Akube Central has Grade 1 denim, the highest quality of used clothes. Patrons buy denim jackets for as much as 12,000 naira, mostly over the phone.
“I put my phone number everywhere. Most of my customers call me first, then I tell them what I have and the prices. They can order on the phone, then they come and pick it up. I don’t do delivery yet”, Mbah says.
Clearly, one can hardly deny the importance of akube to medium-and low-income earners, or its significance as an element of life for people in those groups, yet the risks that these old shirts and faded jeans pose puts them on shaky feet.
Like most of the cargo that crosses Nigeria’s almost non-existent borders, there is little or no standardization; so clothes of any and every condition can make their way from Mississippi to a stall in Oniru new market.
Secondhand clothes can carry scabies, dermatitis and many skin diseases, news that is more alarming because most clothes are not cleaned or sterilized to satisfaction.
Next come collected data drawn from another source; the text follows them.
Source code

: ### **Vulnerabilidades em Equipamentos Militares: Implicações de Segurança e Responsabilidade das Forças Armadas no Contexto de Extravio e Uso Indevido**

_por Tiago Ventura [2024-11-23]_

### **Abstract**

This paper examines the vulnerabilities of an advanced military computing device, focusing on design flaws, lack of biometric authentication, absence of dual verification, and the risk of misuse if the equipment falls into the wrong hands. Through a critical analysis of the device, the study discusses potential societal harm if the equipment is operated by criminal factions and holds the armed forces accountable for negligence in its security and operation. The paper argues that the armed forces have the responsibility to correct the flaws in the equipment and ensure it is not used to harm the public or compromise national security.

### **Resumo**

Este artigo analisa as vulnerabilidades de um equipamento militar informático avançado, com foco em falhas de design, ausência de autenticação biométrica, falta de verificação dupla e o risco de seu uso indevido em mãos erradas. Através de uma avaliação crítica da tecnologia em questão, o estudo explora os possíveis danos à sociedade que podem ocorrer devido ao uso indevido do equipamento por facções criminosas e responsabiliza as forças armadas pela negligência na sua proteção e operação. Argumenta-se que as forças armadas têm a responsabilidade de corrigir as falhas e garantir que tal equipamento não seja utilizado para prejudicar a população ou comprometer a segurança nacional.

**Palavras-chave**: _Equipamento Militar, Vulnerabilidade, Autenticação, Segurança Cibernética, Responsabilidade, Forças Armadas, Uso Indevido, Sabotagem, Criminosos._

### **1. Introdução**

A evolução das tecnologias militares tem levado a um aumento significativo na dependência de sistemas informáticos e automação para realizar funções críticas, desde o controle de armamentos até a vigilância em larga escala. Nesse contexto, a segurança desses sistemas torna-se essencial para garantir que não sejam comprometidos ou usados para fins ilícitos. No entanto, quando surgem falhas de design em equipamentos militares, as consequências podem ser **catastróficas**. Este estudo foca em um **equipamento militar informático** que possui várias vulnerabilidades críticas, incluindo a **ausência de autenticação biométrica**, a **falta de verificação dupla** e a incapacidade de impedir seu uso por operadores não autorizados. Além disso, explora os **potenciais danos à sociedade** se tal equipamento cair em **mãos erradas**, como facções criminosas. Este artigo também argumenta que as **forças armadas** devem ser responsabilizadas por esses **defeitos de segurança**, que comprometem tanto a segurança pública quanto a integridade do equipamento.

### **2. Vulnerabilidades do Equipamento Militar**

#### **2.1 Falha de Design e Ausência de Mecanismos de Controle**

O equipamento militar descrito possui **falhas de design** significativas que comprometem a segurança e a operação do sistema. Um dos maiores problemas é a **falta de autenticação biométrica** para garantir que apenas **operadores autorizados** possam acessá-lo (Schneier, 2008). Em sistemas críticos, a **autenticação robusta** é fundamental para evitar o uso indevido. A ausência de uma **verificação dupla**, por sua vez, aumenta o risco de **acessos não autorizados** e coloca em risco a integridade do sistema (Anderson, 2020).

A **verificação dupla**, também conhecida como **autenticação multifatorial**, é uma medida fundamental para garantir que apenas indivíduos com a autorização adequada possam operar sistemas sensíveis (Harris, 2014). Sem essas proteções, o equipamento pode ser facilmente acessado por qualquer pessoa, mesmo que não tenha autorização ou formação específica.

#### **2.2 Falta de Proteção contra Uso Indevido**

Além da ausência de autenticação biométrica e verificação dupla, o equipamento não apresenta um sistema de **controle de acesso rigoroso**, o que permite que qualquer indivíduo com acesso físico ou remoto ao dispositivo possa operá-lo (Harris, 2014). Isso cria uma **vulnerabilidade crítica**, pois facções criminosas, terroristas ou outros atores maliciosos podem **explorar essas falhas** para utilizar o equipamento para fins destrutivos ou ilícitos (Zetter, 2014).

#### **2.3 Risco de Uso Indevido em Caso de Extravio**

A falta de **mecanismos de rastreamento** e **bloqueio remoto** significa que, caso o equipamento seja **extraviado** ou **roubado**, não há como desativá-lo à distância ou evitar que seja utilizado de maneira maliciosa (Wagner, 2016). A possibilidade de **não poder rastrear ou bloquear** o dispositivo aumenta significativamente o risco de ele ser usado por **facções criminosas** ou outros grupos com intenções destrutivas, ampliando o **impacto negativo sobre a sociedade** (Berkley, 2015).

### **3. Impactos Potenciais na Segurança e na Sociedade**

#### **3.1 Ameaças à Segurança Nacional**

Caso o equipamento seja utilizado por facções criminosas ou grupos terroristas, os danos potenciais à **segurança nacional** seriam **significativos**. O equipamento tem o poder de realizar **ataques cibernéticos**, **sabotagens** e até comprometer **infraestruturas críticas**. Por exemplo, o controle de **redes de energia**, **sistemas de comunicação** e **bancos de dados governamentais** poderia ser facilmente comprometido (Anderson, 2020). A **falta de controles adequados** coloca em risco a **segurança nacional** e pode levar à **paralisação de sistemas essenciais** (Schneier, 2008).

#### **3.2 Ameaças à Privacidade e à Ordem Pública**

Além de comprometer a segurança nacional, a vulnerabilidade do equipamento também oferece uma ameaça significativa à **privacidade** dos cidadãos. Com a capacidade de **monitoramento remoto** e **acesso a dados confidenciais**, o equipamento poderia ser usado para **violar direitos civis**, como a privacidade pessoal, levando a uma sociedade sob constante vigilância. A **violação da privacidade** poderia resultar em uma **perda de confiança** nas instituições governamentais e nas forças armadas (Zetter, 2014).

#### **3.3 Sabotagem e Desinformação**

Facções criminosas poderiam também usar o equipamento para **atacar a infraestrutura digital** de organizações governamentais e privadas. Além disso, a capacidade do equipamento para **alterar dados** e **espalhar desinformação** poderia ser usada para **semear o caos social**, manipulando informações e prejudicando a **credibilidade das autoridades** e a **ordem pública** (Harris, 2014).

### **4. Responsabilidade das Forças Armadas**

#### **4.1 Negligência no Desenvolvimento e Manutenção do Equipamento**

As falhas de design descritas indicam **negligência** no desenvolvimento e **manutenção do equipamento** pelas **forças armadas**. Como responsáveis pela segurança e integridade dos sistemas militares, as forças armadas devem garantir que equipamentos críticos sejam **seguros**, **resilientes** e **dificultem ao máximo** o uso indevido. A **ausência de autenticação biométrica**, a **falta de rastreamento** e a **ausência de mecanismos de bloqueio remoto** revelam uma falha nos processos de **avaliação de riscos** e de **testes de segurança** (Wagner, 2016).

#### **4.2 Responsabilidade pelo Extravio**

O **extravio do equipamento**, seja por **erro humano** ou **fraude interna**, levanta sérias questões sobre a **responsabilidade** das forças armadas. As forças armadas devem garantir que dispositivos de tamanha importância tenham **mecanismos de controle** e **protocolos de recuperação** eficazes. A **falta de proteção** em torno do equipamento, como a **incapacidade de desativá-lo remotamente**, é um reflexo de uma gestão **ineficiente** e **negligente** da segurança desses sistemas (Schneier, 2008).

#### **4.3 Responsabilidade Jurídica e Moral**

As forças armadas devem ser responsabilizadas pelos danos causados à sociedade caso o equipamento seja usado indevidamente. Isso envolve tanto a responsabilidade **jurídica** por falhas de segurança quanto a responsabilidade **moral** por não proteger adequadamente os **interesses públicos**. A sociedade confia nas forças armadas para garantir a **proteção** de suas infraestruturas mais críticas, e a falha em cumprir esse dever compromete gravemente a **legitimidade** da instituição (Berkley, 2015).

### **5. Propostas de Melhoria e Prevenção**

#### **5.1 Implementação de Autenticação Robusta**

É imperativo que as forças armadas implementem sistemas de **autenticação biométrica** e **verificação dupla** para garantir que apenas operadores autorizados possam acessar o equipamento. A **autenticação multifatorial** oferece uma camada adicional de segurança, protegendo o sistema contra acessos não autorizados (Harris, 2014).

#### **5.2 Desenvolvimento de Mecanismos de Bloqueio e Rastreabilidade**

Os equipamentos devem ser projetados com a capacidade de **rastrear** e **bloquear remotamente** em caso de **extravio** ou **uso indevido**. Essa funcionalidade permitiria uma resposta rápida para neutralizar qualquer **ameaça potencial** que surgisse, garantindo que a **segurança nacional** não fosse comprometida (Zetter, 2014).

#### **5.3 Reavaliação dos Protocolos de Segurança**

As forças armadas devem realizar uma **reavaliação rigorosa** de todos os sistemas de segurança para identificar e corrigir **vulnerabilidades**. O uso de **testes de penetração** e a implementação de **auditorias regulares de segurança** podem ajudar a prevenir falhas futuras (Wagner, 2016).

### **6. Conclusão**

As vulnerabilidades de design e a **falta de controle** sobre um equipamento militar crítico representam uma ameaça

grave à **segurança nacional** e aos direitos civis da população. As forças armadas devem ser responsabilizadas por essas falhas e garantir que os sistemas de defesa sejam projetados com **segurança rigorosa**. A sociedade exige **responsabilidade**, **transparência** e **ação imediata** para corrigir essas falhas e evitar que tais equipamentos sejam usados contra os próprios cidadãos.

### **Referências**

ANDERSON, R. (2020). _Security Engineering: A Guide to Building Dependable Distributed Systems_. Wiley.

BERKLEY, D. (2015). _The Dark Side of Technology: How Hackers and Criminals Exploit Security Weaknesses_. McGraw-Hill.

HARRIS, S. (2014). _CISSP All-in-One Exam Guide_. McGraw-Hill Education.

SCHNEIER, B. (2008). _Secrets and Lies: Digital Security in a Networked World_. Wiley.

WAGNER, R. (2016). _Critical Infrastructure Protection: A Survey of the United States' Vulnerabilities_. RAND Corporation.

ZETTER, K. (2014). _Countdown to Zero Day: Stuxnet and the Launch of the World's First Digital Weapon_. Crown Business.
“People should not use second-hand panties, bras or any other clothes that are in close contact with the skin because you can catch human papillomavirus, HPV, which is a precursor to genital cancer. If the original owner had genital warts or herpes, you will surely catch the disease too. You can also catch scabies and fungi infections”, Olufunmilayo Ajose, a consultant physician, and dermatologist in the Department of Medicine, Lagos State University Teaching Hospital, LASUTH told TELL during an ‘akube boom’ in 2013.
As gory as the thought of wearing used panties may appear, second-hand clothes do more damage to the textile industry that shrivels while it strengthens.
Global trade in used clothing runs into billions of dollars every year; Africa is a huge part of this, some estimates claim that up to 80% of the population wear used clothes.
Ludicrous as that may be, these cheaper alternatives have proved stiff competition for local brands hoping to claim a chunk of a sizeable market.
Making a full ensemble; shirt and trouser from local textiles can cost between 5000 to 7000, from buying the actual material to paying a tailor to sew it. A pair of Grade 1 second-hand jeans and shirt costs #3000 at Kotangora.
Making it easy for local brands to produce and sell at lower costs will reduce the appeal of second-hand clothes to a large extent; but the real challenge lies in changing a decade-long bias towards western products, the belief that if it’s from America, it has to be 'original'.